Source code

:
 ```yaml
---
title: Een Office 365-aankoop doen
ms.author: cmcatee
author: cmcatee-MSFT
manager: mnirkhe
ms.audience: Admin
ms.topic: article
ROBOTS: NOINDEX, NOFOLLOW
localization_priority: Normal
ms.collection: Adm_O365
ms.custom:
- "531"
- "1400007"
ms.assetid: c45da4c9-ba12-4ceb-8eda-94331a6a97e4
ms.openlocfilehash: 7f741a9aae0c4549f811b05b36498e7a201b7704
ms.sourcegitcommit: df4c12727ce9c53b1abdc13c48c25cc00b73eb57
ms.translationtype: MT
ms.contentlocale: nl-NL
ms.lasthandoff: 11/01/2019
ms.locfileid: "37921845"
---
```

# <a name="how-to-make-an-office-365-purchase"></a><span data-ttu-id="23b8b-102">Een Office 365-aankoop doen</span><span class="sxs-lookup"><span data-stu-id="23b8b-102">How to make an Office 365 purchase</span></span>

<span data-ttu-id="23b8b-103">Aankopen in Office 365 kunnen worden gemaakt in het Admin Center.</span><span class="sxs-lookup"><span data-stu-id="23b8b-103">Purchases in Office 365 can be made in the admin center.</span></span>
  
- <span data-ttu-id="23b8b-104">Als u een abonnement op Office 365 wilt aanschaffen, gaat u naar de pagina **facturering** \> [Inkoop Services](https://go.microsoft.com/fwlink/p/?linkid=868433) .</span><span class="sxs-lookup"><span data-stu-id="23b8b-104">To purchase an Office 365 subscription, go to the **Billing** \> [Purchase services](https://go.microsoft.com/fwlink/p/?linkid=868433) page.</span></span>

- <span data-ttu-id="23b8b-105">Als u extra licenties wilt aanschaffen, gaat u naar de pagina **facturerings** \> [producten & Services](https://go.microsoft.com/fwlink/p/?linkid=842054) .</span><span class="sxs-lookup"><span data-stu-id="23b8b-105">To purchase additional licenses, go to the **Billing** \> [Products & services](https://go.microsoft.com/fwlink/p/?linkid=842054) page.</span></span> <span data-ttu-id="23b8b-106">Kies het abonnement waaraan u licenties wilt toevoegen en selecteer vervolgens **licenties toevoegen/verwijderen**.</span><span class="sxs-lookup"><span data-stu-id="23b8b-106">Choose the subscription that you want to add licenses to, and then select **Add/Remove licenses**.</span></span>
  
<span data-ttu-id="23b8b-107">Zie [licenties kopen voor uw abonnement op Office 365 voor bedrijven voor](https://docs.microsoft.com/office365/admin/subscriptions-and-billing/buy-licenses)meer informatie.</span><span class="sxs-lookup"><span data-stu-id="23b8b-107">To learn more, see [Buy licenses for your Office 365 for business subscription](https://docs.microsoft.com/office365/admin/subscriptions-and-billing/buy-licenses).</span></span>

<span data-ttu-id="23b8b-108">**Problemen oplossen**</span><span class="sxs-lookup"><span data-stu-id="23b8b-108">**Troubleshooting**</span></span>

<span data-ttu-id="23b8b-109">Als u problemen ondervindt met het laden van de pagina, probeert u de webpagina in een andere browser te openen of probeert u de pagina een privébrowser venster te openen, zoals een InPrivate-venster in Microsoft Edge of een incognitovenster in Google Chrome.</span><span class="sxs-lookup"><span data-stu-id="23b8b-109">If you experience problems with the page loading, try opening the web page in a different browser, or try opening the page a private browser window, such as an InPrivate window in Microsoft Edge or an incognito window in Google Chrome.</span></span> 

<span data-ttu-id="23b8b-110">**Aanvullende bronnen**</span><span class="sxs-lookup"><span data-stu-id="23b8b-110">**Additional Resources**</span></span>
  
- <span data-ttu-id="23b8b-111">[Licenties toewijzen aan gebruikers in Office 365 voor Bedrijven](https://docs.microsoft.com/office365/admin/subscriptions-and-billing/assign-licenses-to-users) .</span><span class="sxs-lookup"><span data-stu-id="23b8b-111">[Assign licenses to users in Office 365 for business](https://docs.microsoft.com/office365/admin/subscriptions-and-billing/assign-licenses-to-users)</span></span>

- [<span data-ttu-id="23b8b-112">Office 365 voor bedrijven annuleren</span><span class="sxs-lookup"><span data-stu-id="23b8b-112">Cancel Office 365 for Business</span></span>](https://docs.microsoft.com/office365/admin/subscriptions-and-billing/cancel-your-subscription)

PROBLEM REQUIREMENTS: Each line in which the string "author" is found must be copied from the data.

ANSWER TO THIS PROBLEM:
ms.author: cmcatee
author: cmcatee-MSFT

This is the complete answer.